▶ _YOUR ASSIGNMENT_
There are pictures in the records below; leave them out and set down exactly the lines from the one holding "those above information." through the one holding "所以，如果你是在校生，那么好".

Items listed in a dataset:
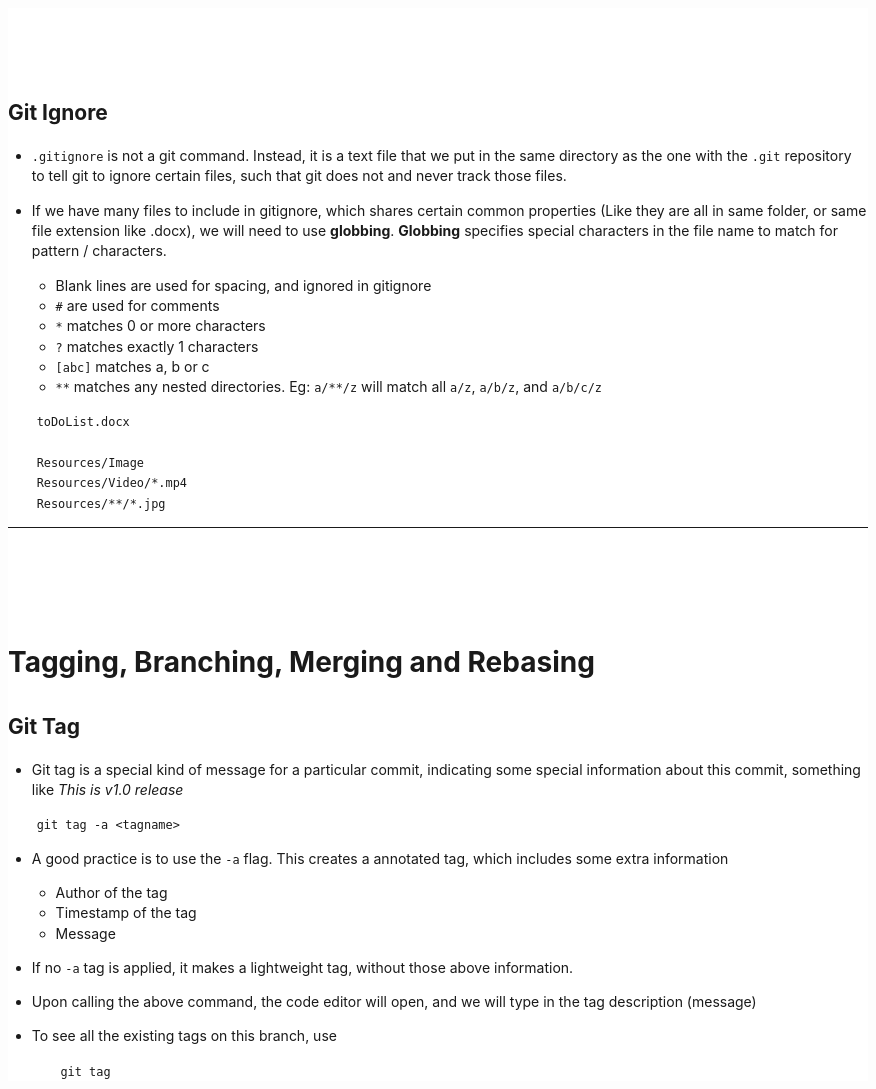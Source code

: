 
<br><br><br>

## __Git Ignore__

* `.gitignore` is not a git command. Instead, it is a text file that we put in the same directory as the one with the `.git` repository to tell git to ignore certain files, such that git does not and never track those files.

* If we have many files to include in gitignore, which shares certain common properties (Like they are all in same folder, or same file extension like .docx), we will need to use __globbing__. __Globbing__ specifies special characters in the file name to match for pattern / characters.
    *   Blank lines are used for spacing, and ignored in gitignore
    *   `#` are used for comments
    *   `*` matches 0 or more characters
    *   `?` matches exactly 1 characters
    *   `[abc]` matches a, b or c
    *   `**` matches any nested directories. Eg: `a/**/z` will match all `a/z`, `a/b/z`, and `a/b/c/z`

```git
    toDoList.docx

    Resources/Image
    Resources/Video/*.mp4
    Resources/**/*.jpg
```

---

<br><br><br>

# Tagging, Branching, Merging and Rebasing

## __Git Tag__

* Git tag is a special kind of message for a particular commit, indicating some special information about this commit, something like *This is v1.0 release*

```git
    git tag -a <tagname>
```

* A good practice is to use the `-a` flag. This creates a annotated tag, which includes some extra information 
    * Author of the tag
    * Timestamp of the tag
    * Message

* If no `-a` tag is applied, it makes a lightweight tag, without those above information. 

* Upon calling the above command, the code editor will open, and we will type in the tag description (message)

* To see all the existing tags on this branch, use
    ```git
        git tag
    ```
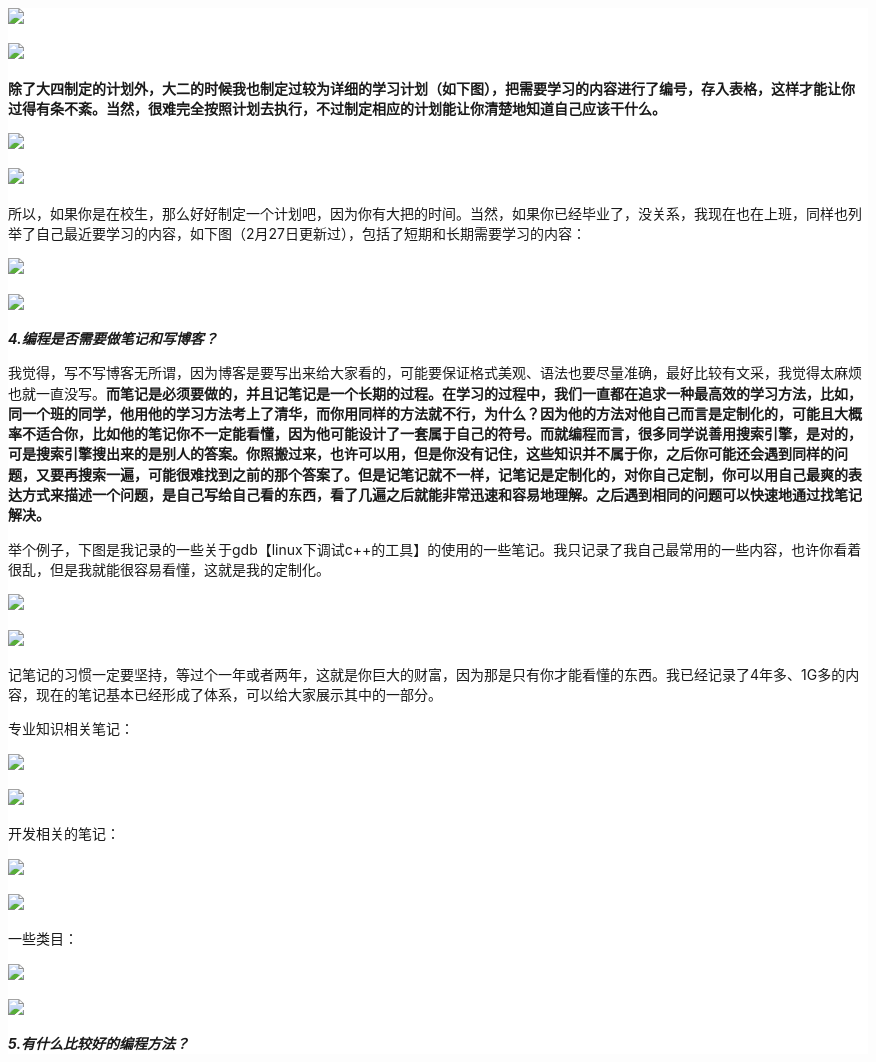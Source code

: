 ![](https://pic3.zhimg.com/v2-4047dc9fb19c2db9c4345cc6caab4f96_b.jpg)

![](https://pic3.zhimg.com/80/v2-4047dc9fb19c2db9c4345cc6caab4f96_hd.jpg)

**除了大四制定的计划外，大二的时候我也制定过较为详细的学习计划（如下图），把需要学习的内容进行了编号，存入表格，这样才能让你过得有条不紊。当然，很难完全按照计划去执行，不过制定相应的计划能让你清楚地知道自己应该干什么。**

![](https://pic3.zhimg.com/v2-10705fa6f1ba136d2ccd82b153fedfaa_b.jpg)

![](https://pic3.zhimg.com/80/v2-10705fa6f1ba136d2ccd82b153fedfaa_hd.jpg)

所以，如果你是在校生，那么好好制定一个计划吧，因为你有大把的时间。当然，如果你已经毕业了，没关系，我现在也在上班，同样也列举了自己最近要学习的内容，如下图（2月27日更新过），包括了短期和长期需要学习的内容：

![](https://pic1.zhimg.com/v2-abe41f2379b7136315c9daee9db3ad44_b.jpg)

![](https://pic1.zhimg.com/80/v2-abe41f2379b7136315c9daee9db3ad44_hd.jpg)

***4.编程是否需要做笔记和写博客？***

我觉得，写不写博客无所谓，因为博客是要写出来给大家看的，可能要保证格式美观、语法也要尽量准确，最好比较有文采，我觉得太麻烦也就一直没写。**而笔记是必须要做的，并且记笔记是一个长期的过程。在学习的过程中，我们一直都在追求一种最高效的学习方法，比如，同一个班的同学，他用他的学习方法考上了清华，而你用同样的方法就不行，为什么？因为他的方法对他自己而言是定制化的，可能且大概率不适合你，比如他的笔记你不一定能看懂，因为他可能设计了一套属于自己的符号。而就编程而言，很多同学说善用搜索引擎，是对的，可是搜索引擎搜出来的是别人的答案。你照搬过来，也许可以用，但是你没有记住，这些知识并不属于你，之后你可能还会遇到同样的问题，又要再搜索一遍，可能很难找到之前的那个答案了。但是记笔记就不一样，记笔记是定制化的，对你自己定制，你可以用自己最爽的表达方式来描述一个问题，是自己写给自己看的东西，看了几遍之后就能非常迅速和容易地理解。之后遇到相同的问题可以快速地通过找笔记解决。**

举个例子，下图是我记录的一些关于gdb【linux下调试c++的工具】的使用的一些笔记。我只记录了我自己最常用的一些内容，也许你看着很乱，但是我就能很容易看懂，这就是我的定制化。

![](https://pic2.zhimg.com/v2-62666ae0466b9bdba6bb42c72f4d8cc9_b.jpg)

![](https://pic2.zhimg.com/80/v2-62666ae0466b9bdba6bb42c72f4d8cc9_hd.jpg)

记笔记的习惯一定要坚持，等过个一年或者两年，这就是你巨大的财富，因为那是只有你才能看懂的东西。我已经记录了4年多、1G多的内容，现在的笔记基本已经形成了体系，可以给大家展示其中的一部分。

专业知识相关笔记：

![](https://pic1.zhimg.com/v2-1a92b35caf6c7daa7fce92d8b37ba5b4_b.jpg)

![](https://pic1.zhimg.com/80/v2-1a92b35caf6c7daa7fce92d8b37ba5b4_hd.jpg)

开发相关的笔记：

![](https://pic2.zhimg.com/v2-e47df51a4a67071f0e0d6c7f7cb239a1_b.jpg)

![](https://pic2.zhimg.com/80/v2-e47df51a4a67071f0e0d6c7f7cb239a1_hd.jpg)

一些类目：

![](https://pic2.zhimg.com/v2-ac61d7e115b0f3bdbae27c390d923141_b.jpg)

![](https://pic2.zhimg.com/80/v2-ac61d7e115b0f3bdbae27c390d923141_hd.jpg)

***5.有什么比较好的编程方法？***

▶ _RESULT OF THIS TASK_
* If no `-a` tag is applied, it makes a lightweight tag, without those above information. 

* Upon calling the above command, the code editor will open, and we will type in the tag description (message)

* To see all the existing tags on this branch, use
    ```git
        git tag
    ```
Source code

: ![](https://pic3.zhimg.com/v2-4047dc9fb19c2db9c4345cc6caab4f96_b.jpg)

![](https://pic3.zhimg.com/80/v2-4047dc9fb19c2db9c4345cc6caab4f96_hd.jpg)

**除了大四制定的计划外，大二的时候我也制定过较为详细的学习计划（如下图），把需要学习的内容进行了编号，存入表格，这样才能让你过得有条不紊。当然，很难完全按照计划去执行，不过制定相应的计划能让你清楚地知道自己应该干什么。**

![](https://pic3.zhimg.com/v2-10705fa6f1ba136d2ccd82b153fedfaa_b.jpg)

![](https://pic3.zhimg.com/80/v2-10705fa6f1ba136d2ccd82b153fedfaa_hd.jpg)

所以，如果你是在校生，那么好好制定一个计划吧，因为你有大把的时间。当然，如果你已经毕业了，没关系，我现在也在上班，同样也列举了自己最近要学习的内容，如下图（2月27日更新过），包括了短期和长期需要学习的内容：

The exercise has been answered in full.